The Life of JOSEPH MIDDLETON
Housebreaker and Thief
Amongst the numbers of unhappy wretches who perish at the gallows, most pity seems due to those who, pressed by want and necessity, commit in the bitter exigence of starving, some illegal act purely to support life. But this is a very scarce case, and such a one as I cannot in strictness presume to say that I have hitherto met with in all the loads of papers I have turned over to this purpose, though as the best motive to excite compassion, and consequently to obtain mercy, it is made very often a pretence.
Joseph Middleton was the son of a very poor, though honest, labouring man in the county of Kent, near Deptford, who did all that was in his power to bring up his children. This unfortunate son was taken off his hand by an uncle, a gardener, who brought up the boy to his own business, and consequently to labour hard enough, which would, to an understanding person, appear no such very great hardship where a man had continually been inured to it even from his cradle, and had neither capacity nor the least probability of attaining anything better. Yet such an intolerable thing did it seem to Middleton that he resolved at any cost to be rid of it, and to purchase an easier way of spending his days.
In order to this, he very wisely chose to go aboard a man-of-war then bound for the Baltic.
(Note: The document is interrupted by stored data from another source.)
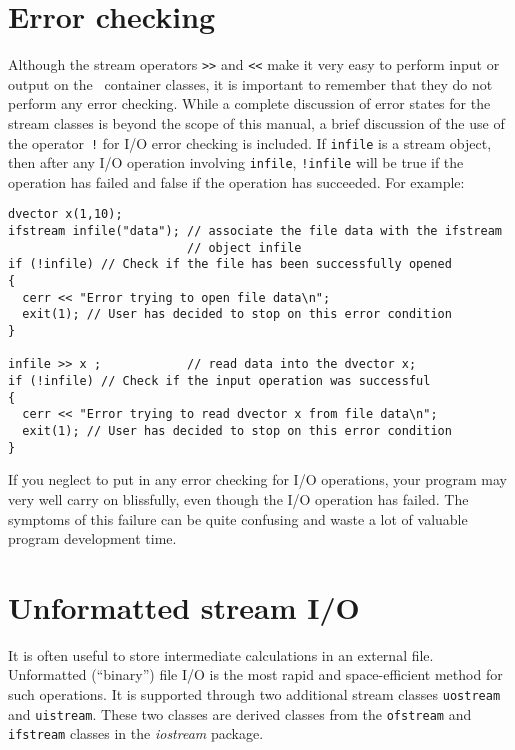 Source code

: \documentclass{admbmanual}
\begin{document}
 
\section{Error checking}

Although the stream operators \texttt{>{}>} and \texttt{<{}<} make it very easy to
perform input or output on the \scAD\ container classes, it is important to
remember that they do not perform any error checking. While a complete 
discussion of error states for the stream classes is beyond
the scope of this manual, a brief discussion of the use of the 
operator~\texttt{!} for I/O error checking is included. If
\texttt{infile} is a stream object, then after any I/O operation
involving \texttt{infile}, \texttt{!infile} will be true if the operation
has failed and false if the operation has succeeded. 
For example:
\begin{lstlisting}
dvector x(1,10);
ifstream infile("data"); // associate the file data with the ifstream 
                         // object infile
if (!infile) // Check if the file has been successfully opened
{
  cerr << "Error trying to open file data\n";  
  exit(1); // User has decided to stop on this error condition
}
                            
infile >> x ;            // read data into the dvector x;
if (!infile) // Check if the input operation was successful
{
  cerr << "Error trying to read dvector x from file data\n";  
  exit(1); // User has decided to stop on this error condition
}
\end{lstlisting}

If you neglect to put in any error checking for I/O operations, your
program may very well carry on blissfully, even though the I/O operation has
failed. The symptoms of this failure can be quite confusing
and waste a lot of valuable program development time.


\section{Unformatted stream I/O}

It is often useful to store intermediate calculations in an external
file. Unformatted (``binary'') file I/O is the most rapid and space-efficient method for such operations.
It is supported
through two additional stream classes \texttt{uostream} and \texttt{uistream}.
These two classes are derived classes from the
\texttt{ofstream} and \texttt{ifstream} classes in the \textit{iostream} package. 
\end{document}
He was in himself a stupid, clumsy fellow, and the officers and seamen in the ship treated him so harshly, the fatigue he went through was so great, and the coldness of the climate so pinching to him, that he who so impatiently wished to be rid of the country work, now wished as earnestly to return thereto. Therefore, when on the return of Sir John Norris, the ship he was in was paid off and discharged, he was in an ecstacy of joy thereat, and immediately went down again to settle hard to labour as he had done before, experience having convinced him that there were many more hardships sustained in one short ramble than in a staid though laborious life.
In order, as is the common phrase, to settle in the world, he married a poor woman, by whom he had two children, and thereby made her as unhappy as himself; what he was able to earn by his hands falling much short of what was necessary to keep house in the way he lived, this reduced him to such narrowness of circumstances that he was obliged (as he would have it believed) to take illegal methods for support.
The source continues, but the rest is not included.